Elevate Outdoors Tour photo. Courtesy of Faith Dickey.

In the United States, millions of individuals with disabilities enjoy traveling, with over 25 million taking trips in recent years and contributing more than $50 billion annually to the travel economy. However, participation across abilities remains uneven. Research indicates that seven out of 10 individuals with disabilities reduce their travel due to accessibility challenges, and millions rarely leave home. Persistent barriers in transportation, lodging and infrastructure result in a majority of families with disabled members avoiding certain trips entirely. These obstacles are further intensified in adventure travel, where rugged landscapes and limited infrastructure frequently exclude those lacking conventional mobility.

Man riding electric wheelchair. Mikhail Nilov. Pexels.

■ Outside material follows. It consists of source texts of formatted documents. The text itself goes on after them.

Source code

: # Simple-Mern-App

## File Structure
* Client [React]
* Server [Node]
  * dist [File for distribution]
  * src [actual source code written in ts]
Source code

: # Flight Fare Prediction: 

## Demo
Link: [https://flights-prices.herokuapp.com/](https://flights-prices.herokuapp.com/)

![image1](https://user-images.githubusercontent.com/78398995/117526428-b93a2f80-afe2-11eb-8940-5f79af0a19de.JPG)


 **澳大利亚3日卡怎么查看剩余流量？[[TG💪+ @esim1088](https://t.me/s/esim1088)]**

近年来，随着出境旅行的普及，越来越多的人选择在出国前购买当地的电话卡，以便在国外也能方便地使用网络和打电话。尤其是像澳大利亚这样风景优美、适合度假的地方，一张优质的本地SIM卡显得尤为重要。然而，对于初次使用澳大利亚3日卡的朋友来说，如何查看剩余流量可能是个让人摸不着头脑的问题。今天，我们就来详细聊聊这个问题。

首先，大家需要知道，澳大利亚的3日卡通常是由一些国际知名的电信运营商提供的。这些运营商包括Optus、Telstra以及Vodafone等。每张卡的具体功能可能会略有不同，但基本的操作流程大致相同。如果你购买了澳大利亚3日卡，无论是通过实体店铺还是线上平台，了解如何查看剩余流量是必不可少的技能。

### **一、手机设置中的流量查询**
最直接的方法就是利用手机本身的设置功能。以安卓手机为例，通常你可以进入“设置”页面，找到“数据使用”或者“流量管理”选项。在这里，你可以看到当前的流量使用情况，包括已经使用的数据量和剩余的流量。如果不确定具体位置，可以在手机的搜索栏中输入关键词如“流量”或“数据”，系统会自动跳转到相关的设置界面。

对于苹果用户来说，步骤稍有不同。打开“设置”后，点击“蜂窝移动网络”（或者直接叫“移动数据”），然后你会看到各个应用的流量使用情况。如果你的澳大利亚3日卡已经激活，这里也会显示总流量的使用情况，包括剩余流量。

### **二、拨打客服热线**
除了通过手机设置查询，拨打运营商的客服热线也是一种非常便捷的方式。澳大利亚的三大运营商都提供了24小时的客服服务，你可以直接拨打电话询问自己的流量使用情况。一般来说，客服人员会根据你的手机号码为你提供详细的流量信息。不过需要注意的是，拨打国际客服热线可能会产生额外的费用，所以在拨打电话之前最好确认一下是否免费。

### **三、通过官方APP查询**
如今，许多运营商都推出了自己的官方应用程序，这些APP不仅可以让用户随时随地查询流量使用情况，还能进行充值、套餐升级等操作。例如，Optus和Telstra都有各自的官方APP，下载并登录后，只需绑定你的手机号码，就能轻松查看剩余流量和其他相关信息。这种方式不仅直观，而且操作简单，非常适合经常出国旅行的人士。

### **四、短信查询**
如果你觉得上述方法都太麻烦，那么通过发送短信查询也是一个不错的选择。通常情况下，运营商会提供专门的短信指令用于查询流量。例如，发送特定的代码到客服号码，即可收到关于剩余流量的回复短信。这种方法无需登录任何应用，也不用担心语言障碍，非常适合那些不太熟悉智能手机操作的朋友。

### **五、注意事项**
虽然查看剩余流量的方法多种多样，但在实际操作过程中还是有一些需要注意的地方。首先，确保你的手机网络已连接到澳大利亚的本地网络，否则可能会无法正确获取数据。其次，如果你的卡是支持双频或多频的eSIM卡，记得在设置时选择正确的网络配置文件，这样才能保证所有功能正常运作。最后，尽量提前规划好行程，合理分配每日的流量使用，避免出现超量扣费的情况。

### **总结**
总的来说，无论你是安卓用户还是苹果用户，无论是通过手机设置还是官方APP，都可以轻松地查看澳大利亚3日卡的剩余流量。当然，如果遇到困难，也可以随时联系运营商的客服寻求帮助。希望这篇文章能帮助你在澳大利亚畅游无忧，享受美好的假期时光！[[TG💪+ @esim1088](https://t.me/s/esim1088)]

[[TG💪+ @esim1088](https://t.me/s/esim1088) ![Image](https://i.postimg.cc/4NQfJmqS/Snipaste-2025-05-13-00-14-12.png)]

 Moab, Utah, is one city advancing accessibility through policy initiatives. Starting March 1, the region will officially permit class 1 e-bikes on more than 200 miles of singletrack, including well-known routes such as Amasa Back and Klondike Bluffs. This decision positions Moab among the first major U.S. destinations to allow pedal-assist riders on its trails. Following an environmental assessment by the Bureau of Land Management, this policy represents a significant development in the cycling community. It not only serves experienced riders but also increases access to technical terrain for older visitors, individuals recovering from injuries and some disabled riders who depend on pedal assist to reach trails that would otherwise be inaccessible.

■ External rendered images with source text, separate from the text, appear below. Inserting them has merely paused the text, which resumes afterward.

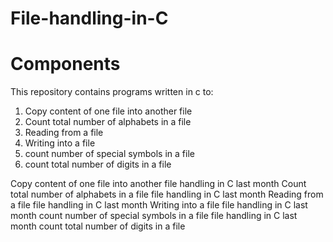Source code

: # File-handling-in-C
# Components
 This repository contains programs written in c to:

<ol>
<li>Copy content of one file into another file</li>
<li>Count total number of alphabets in a file</li>
<li>Reading from a file</li>
<li>Writing into a file</li>
<li>count number of special symbols in a file</li>
<li>count total number of digits in a file</li>
</ol>



Copy content of one file into another
file handling in C
last month
Count total number of alphabets in a file
file handling in C
last month
Reading from a file
file handling in C
last month
Writing into a file
file handling in C
last month
count number of special symbols in a file
file handling in C
last month
count total number of digits in a file
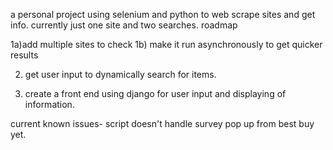 a personal project using selenium and python to web scrape sites and get info.
currently just one site and two searches.
roadmap

1a)add multiple sites to check 
1b) make it run asynchronously to get quicker results

2) get user input to dynamically search for items.

3) create a front end using django for user input and displaying of information.


current known issues-
script doesn't handle survey pop up from best buy yet.
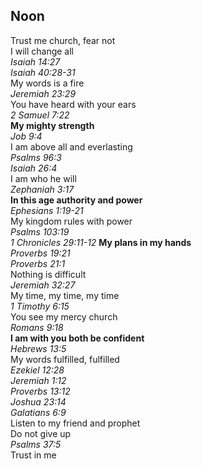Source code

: ## Noon
Trust me church, fear not  
I will change all  
_Isaiah 14:27_  
_Isaiah 40:28-31_  
My words is a fire  
_Jeremiah 23:29_  
You have heard with your ears  
_2 Samuel 7:22_  
**My mighty strength**  
_Job 9:4_  
I am above all and everlasting  
_Psalms 96:3_  
_Isaiah 26:4_  
I am who he will  
_Zephaniah 3:17_  
**In this age authority and power**  
_Ephesians 1:19-21_  
My kingdom rules with power  
_Psalms 103:19_  
_1 Chronicles 29:11-12_
**My plans in my hands**  
_Proverbs 19:21_  
_Proverbs 21:1_  
Nothing is difficult  
_Jeremiah 32:27_  
My time, my time, my time  
_1 Timothy 6:15_  
You see my mercy church  
_Romans 9:18_  
**I am with you both be confident**  
_Hebrews 13:5_  
My words fulfilled, fulfilled  
_Ezekiel 12:28_  
_Jeremiah 1:12_  
_Proverbs 13:12_  
_Joshua 23:14_  
_Galatians 6:9_  
Listen to my friend and prophet  
Do not give up  
_Psalms 37:5_  
Trust in me  
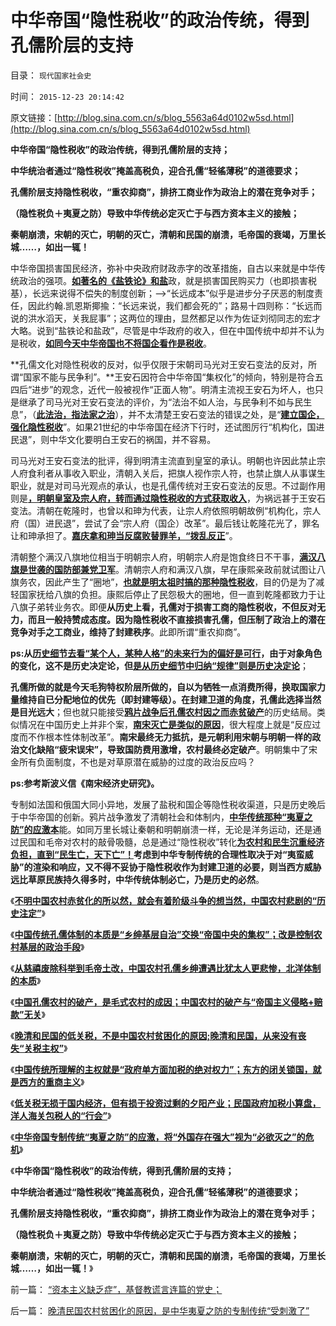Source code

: # 中华帝国“隐性税收”的政治传统，得到孔儒阶层的支持

目录： `现代国家社会史` 

时间： `2015-12-23 20:14:42` 

原文链接：[http://blog.sina.com.cn/s/blog_5563a64d0102w5sd.html](http://blog.sina.com.cn/s/blog_5563a64d0102w5sd.html)

**中华帝国“隐性税收”的政治传统，得到孔儒阶层的支持；**

**中华统治者通过“隐性税收”掩盖高税负，迎合孔儒“轻徭薄税”的道德要求；**

**孔儒阶层支持隐性税收，“重农抑商”，排挤工商业作为政治上的潜在竞争对手；**

**（隐性税负＋夷夏之防）导致中华传统必定灭亡于与西方资本主义的接触；**

**秦朝崩溃，宋朝的灭亡，明朝的灭亡，清朝和民国的崩溃，毛帝国的衰竭，万里长城……，如出一辄！**



中华帝国损害国民经济，弥补中央政府财政赤字的改革措施，自古以来就是中华传统政治的强项。[**如著名的《盐铁论》和盐**](../../../2007/10/1/从《盐铁论》谈起中国人的私有财产原罪感.md)政，就是损害国民购买力（也即损害税基），长远来说得不偿失的制度创新；——>“长远成本”似乎是进步分子厌恶的制度责任，因此约翰.凯恩斯揶揄：“长远来说，我们都会死的”；路易十四则称：“长远而说的洪水滔天，关我屁事”；这两位的理由，显然都足以作为佐证刘彻同志的宏才大略。说到“盐铁论和盐政”，尽管是中华政府的收入，但在中国传统中却并不认为是税收，[**如同今天中华帝国也不将国企看作是税收**](../../../2009/8/1/谁说国企不偷税漏税？.md)。

**孔儒文化对隐性税收的反对，似乎仅限于宋朝司马光对王安石变法的反对，所谓“国家不能与民争利”。**王安石因符合中华帝国“集权化”的倾向，特别是符合五四后“进步”的观念，近代一般被视作“正面人物”。明清主流视王安石为坏人，也只是继承了司马光对王安石变法的评价，为“法治不如人治，与民争利不如与民生息”，（[**此法治，指法家之治**](../../../2013/7/15/法治社会根本没有“违法”概念.md)），并不太清楚王安石变法的错误之处，是“[**建立国企，强化隐性税收**](../../../2013/6/5/竭泽而渔的理论自信，杀鸡取卵的回光返照.md)”。如果21世纪的中华帝国在经济下行时，还试图厉行“机构化，国进民退”，则中华文化要明白王安石的祸国，并不容易。

司马光对王安石变法的批评，得到明清主流直到皇室的承认。明朝也许因此禁止宗人府食利者从事收入职业，清朝入关后，把旗人视作宗人符，也禁止旗人从事谋生职业，就是对司马光观点的承认，也是孔儒传统对王安石变法的反思。不过副作用则是[**，明朝皇室及宗人府，转而通过隐性税收的方式获取收入**](../../../2009/8/24/那里有压迫，那里就没有反抗.md)，为祸远甚于王安石变法。清朝在乾隆时，也曾以和珅为代表，让宗人府依照明朝故例“机构化，宗人府（国）进民退”，尝试了会“宗人府（国企）改革”。最后钱让乾隆花光了，罪名让和珅承担了。[**嘉庆拿和珅当反腐败替罪羊，“拨乱反正**](../../../2011/8/29/和珅！就是罗斯柴尔德！.md)”。

清朝整个满汉八旗地位相当于明朝宗人府，明朝宗人府是饱食终日不干事，[**满汉八旗是世袭的国防部兼党卫军**](../../../2013/12/8/从隋唐的府兵到明朝卫所及满清八旗绿营的制度沿革.md)。清朝宗人府和满汉八旗，早在康熙亲政前就试图让八旗务农，因此产生了“圈地”，[**也就是明太祖时搞的那种隐性税收**](../../../2013/11/29/“什么是税负？”，明朝的隐性税负，明朝的解放军的奖金.md)，目的仍是为了减轻国家抚给八旗的负担。康熙后停止了民怨极大的圈地，但一直到乾隆都致力于让八旗子弟转业务农。即便**从历史上看，孔儒对于损害工商的隐性税收，不但反对无力，而且一般持赞成态度。因为隐性税收不直接损害孔儒，但压制了政治上的潜在竞争对手之工商业，维持了封建秩序**。此即所谓“重农抑商”。

**ps:从[**历史细节去看“某个人，某种人格”的未来行为的偏好是可行**](../../../2010/4/21/大历史观似“人的”履历；道德春秋笔法是自证循环.md)，由于对象角色的变化，这不是历史决定论，但[**是从历史细节中归纳“规律”则是历史决定论**](../../../2010/4/21/大维度历史观允许在细节上“自圆其说”.md)**；

**孔儒所做的就是今天毛狗特权阶层所做的，自以为牺牲一点消费所得，换取国家力量维持自已分配地位的优先（即封建等级）。在封建卫道的角度，孔儒此选择当然是目光远大**；但也就只能接受[**鸦片战争后孔儒农村因之而赤贫破产**](../../../2015/12/22/晚清民国农村贫困化的原因，是中华夷夏之防的专制传统“受刺激了”.md)的历史结局。类似情况在中国历史上并非个案，[**南宋灭亡是类似的原因**](../../../2008/11/30/简析宋朝败亡的原因.md)，很大程度上就是“反应过度而不作根本性体制改革”。**南宋最终无力抵抗，是元朝利用宋朝与明朝一样的政治文化缺陷“疲宋误宋”，导致国防费用激增，农村最终必定破产**。明朝集中了宋金所有负面制度，不也是对草原潜在威胁的过度的政治反应吗？

**ps:参考斯波义信《南宋经济史研究》。**

专制如法国和俄国大同小异地，发展了盐税和国企等隐性税收渠道，只是历史晚后于中华帝国的创新。鸦片战争激发了清朝社会和体制内，[**中华传统那种“夷夏之防”的应激本**](../../../2010/6/2/道德史观“夷夏之防”历史民族主义流派.md)能。如同万里长城让秦朝和明朝崩溃一样，无论是洋务运动，还是通过民国和毛帝对农村的敲骨吸髓，总是通过“隐性税收”转化[**为农村和民生沉重经济负担，直到“民生亡，天下亡”！**](../../../2015/12/22/晚清民国农村贫困化的原因，是中华夷夏之防的专制传统“受刺激了”.md)**考虑到中华专制传统的合理性取决于对“夷蛮威胁”的渲染和响应，又不得不妥协于隐性税收作为封建卫道的必要，则当西方威胁远比草原民族持久得多时，中华传统体制必亡，乃是历史的必然**。

《[**不明中国农村赤贫化的所以然，就会有着阶级斗争的想当然，中国农村悲剧的“历史注定”**](../../../2015/12/14/不明中国农村赤贫化的所以然，就会有着阶级斗争的想当然.md)》

《[**中国传统孔儒体制的本质是“乡绅基层自治”交换“帝国中央的集权”；改是控制农村基层的政治手段**](../../../2015/12/15/毛蒋不及北洋，北洋不及晚清；.md)》

《[**从慈禧废除科举到毛帝土改，中国农村孔儒乡绅遭遇比犹太人更悲惨，北洋体制的本质**](../../../2015/12/16/北洋体制的本质,南北方语境不同的“土豪劣绅”.md)》

《[**中国孔儒农村的破产，是毛式农村的成因；中国农村的破产与“帝国主义侵略+赔款”无关**](../../../2015/12/17/毛式农村的成因，中国农村破产与“帝国主义侵略+赔款”无关.md)》

《[**晚清和民国的低关税，不是中国农村贫困化的原因;晚清和民国，从来没有丧失“关税主权”**](../../../2015/12/19/晚清和民国的低关税，不是中国农村贫困化的原因;.md)》

《[**中国传统所理解的主权就是“政府单方面加税的绝对权力”；东方的闭关锁国，就是西方的重商主义**](../../../2015/12/20/中国传统所理解的主权就是“政府单方面加税的绝对权力”.md)》

《[**低关税无损于国内经济，但有损于投资过剩的夕阳产业；民国政府加税小算盘，洋人海关包税人的“行会”**](../../../2015/12/21/低关税是国内富裕的必要条件，不是贫困化的原因；.md)》

《[**中华帝国专制传统“夷夏之防”的应激，将“外国存在强大”视为“必欲灭之”的危机**](../../../2015/12/22/晚清民国农村贫困化的原因，是中华夷夏之防的专制传统“受刺激了”.md)》

《**中华帝国“隐性税收”的政治传统，得到孔儒阶层的支持；**

**中华统治者通过“隐性税收”掩盖高税负，迎合孔儒“轻徭薄税”的道德要求；**

**孔儒阶层支持隐性税收，“重农抑商”，排挤工商业作为政治上的潜在竞争对手；**

**（隐性税负＋夷夏之防）导致中华传统必定灭亡于与西方资本主义的接触；**

**秦朝崩溃，宋朝的灭亡，明朝的灭亡，清朝和民国的崩溃，毛帝国的衰竭，万里长城……，如出一辄！**》

前一篇： [“资本主义缺乏症”，基督教谎言连篇的党史；](../../../2016/1/3/“资本主义缺乏症”，基督教谎言连篇的党史；.md)

后一篇： [晚清民国农村贫困化的原因，是中华夷夏之防的专制传统“受刺激了”](../../../2015/12/22/晚清民国农村贫困化的原因，是中华夷夏之防的专制传统“受刺激了”.md)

Electric bike in desert. Iztok Franko. Pixabay.

If you're looking for a thrilling off-road adventure that takes you to breathtaking sights across Moab, you can book with Mike Ballard and his company, Big Iron Tour Co. This off-road adventure company is veteran-owned and operated, and they recently installed wheelchair lifts on their 4x4 off-road vehicles so everyone can have fun. The vehicles range from 16-seat off-roaders, called “Man-O-War” and “Dreadnouight” to new-era Jeep Gladiators. Big Iron offers three tour packages: a two-hour tour, a four-hour tour and the most popular, the Sunset Tour. With the Sunset Tour, you scale the red rocks of the Moab and go on trails with several advanced obstacles, ending at a high vantage point to soak in the beautiful sunset. 

Desert road in Moab. J. Pexels.

The Moab Swingers tour offers the longest rope swing in the United States, spanning 500 feet. The attraction has appealed to families and younger visitors, as it is guided by experts, allowing activities previously limited to extreme athletes to be accessible to a wider demographic. The tour is led by cofounders Andy Lewis and Jimmy Peterson, lifelong friends and seasoned extreme-sports professionals. It includes an off-road excursion behind the prominent Moab rock formations, followed by a brief nature hike to the swing, culminating in an unforgettable experience as participants jump from the summit.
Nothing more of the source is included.